The majority of primates are diurnal and they have variable primate behavioral ecology. In most cases a seasonal signal in these fluctuations is clearly evident. For example, primates are organisms that live within their food sources and therefore, they cannot undertake lengthy seasonal migration to escape from periods with unfavorable conditions (Stanford, Allen, & Anton, 2012). In this case, some species will either increase or decrease their activity during times of scarcity. For example, some organisms will increase their reproduction activity when food is abundantly available. Secondly, primates with long gestational and lactating periods can respond to seasonal conditions by initiating new reproductive cycle. In addition, the early primates from different areas gradually became the modern ones. For instance, the round orbits, large frontal sinuses and thin cranial bones seen in some archaic Homo sapiens from China represent the first appearance of traits that have greater antiquity in Europe (Stanford et al., 2012). The movement of these physical traits has a complex genetic basis that depends upon gene flow among populations. The consistent flow of genes shows the primates’ tendency to exchange them within populations even in the face of cultural barriers. Moreover, without the gene flow, evolution inevitably would not have resulted in the appearance of multiple species that are living today.

Further, modern primates are important for testing correlations between variables in morphology, on the one hand, and anatomical functions on the other hand. However, inferences about early hominids are extrapolations beyond known primate species. This often leads to disagreement about those inferences among scientists (Mitani et al., 2012). For instance, the estimates of body size provide an example of the problems involved. Many scientists consider it inappropriate to apply regression formulas to different populations of Homo sapiens. Therefore, if the application of body weight regression to species is difficult to justify. Furthermore, an estimate of hominid body size must take into account the equivalence in locomotion between early hominids and the reference sample on which the estimate is based (Mitani et al., 2012). A similar problem occurs in functional interpretations of fossils.

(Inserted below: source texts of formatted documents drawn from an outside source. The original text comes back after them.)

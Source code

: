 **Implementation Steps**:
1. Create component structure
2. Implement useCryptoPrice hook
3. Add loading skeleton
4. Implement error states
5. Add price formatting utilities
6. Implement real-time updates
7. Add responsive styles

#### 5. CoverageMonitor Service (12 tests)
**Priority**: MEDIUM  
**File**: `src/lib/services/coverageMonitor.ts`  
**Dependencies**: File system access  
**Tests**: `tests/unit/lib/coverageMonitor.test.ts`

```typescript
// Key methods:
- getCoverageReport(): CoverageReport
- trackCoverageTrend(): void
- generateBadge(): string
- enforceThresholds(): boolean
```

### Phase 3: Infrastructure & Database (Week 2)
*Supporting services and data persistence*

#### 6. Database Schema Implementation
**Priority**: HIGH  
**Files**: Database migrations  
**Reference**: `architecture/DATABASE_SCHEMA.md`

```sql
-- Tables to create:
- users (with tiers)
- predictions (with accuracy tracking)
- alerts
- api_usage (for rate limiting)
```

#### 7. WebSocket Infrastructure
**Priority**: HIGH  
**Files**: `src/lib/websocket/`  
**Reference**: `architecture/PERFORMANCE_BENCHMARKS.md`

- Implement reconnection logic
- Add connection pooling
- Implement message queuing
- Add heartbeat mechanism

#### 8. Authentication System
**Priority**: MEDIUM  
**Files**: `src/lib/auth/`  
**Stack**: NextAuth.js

Modern Homo sapiens is the only biped on which behavioral inferences from early hominid fossils can be based.

Further, other life history traits also contributed to the selection of true primates. These include diet, metabolic rate and activity. For example, among all anthropoid primates taken together, there are two extreme groups. The tarsiers exclusively prey on several arthropods and small vertebrates and avoid plant food. In contrast, the fork-marked lemurs specialize in gums and sap from trees (Mitani et al., 2012). They spend most of their time feeding on them. In addition, species that have mixed diets have different regular or seasonal selection. Putting it in another way, the distribution and availability of different types of food have important implications for selection patterns, competitive regimes and adaptations to life traits. Secondly, the metabolic rate can influence the selection behavior of organisms. Primarily, food provides energy so feeding and dietary behaviors will influence the amount of energy that will be available to support different processes, for example reproduction. Basal metabolic rate (BMR) describes energy expense of an individual. Illustratively, among the primates, most strepsirrhines have a lower BMR than their body mass (Mitani et al., 2012). There are also some species with metabolism that is optimized for saving energy and water. Some species even hibernate and remain inactive during the dry season.

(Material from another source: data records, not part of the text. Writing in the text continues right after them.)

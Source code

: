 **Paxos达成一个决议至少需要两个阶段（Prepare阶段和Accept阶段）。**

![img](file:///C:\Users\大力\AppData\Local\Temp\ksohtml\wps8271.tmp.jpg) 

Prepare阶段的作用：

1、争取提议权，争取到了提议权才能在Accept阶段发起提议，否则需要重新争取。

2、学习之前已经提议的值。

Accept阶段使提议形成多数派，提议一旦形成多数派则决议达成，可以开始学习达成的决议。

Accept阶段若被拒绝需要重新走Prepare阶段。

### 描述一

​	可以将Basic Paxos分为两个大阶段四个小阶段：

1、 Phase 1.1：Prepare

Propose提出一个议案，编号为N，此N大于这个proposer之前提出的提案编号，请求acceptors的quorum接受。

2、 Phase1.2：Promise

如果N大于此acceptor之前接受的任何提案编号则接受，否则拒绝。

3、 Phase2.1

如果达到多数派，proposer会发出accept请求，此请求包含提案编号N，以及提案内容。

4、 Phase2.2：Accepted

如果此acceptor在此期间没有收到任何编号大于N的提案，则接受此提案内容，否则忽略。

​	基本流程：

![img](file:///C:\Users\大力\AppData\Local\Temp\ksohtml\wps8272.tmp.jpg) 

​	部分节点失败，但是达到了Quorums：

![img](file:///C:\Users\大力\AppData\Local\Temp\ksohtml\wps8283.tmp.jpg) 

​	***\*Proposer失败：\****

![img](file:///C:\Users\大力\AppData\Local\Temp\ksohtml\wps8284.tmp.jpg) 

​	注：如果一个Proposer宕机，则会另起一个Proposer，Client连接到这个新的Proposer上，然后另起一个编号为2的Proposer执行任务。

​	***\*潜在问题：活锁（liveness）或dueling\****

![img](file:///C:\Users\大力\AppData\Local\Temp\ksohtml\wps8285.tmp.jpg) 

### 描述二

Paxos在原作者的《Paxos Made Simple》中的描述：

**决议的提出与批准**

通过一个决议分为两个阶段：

The fossil records provide evidence of a much greater diversity of new world monkeys from both earlier and later times in disparate geographic regions. It, therefore, gives a simple view that their evolution has been static for the past 20million years. Monkeys evolved during the early Oligocene and they were the first species of Anthropoidea (Flatt & Heyland, 2011). Apidium and Aegyptopithecus are most identified genera. Most of the knowledge about the anthropoid evolution comes from the Eocene/ Oligocene deposits in Egypt. Until recently, the fossil primates from the Fayum could be allocated into one of two families of early anthropoids: Aegyptopithecus and Propliopithecus (Flatt & Heyland, 2011). There are genetic and environmental factors that influence the lifespan of the primates. However, the extent to which mutations can influence the lifespan and affect fitness in natural environments is unknown. Moreover, it is not known whether in natural populations the species had loci containing genetic variations which could lead to variations in phenotypes (Flatt & Heyland, 2011).

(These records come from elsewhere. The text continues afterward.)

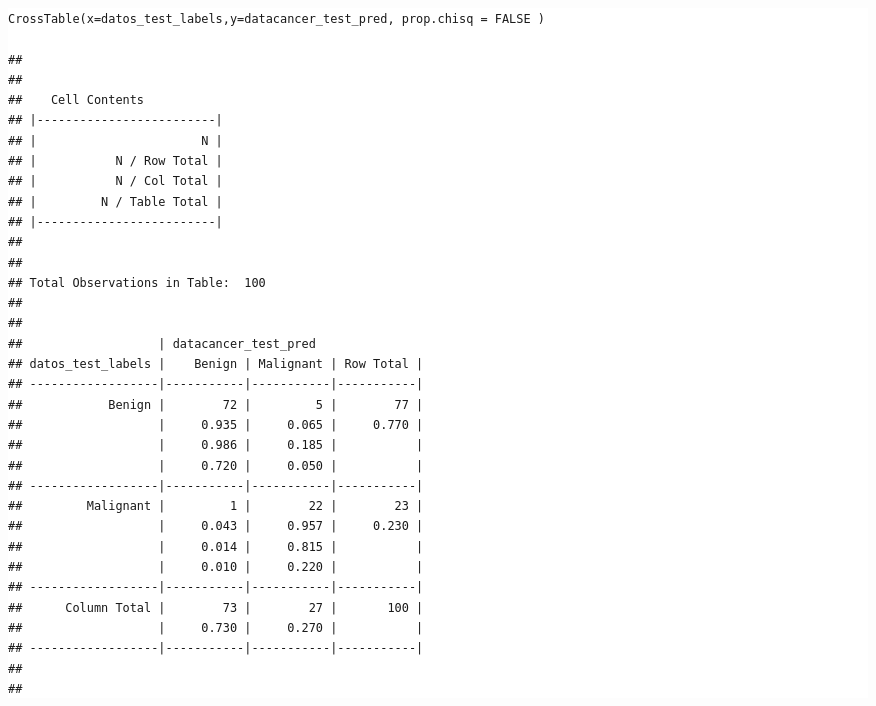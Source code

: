     CrossTable(x=datos_test_labels,y=datacancer_test_pred, prop.chisq = FALSE )

    ## 
    ##  
    ##    Cell Contents
    ## |-------------------------|
    ## |                       N |
    ## |           N / Row Total |
    ## |           N / Col Total |
    ## |         N / Table Total |
    ## |-------------------------|
    ## 
    ##  
    ## Total Observations in Table:  100 
    ## 
    ##  
    ##                   | datacancer_test_pred 
    ## datos_test_labels |    Benign | Malignant | Row Total | 
    ## ------------------|-----------|-----------|-----------|
    ##            Benign |        72 |         5 |        77 | 
    ##                   |     0.935 |     0.065 |     0.770 | 
    ##                   |     0.986 |     0.185 |           | 
    ##                   |     0.720 |     0.050 |           | 
    ## ------------------|-----------|-----------|-----------|
    ##         Malignant |         1 |        22 |        23 | 
    ##                   |     0.043 |     0.957 |     0.230 | 
    ##                   |     0.014 |     0.815 |           | 
    ##                   |     0.010 |     0.220 |           | 
    ## ------------------|-----------|-----------|-----------|
    ##      Column Total |        73 |        27 |       100 | 
    ##                   |     0.730 |     0.270 |           | 
    ## ------------------|-----------|-----------|-----------|
    ## 
    ##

The same case can be applied to primates; the environment in which the genome effectively evolved has changed. Many aspects of modern environment have changed including diet, lifestyles and exposure to chemicals that mismatch the evolution state of the bodies (Flatt & Heyland, 2011). The genes that were originally selected for survival in adverse conditions are now expressed under completely new environmental conditions. Such mismatch is the underlying explanation for prevalent diseases such as diabetes and obesity. Surprisingly, the genes that increase the ability to store energy in times of abundance and use these stores in shortages contributed to a survival advantage (Flatt & Heyland, 2011). However, with modern eating habits where food is available constantly, these genes are thought to underlie the increased prevalence of diseases.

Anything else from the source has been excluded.